Source texts of formatted documents:
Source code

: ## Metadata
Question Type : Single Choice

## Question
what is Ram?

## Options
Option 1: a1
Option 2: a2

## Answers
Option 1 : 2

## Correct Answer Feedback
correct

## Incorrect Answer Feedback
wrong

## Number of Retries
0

● **REQUIRED ACTION**: The answer should consist only of the lines from the one containing "Question Type : Single Choice" through the last line of the data, given again exactly.

● **EXERCISE RESPONSE**:
Question Type : Single Choice

## Question
what is Ram?

## Options
Option 1: a1
Option 2: a2

## Answers
Option 1 : 2

## Correct Answer Feedback
correct

## Incorrect Answer Feedback
wrong

## Number of Retries
0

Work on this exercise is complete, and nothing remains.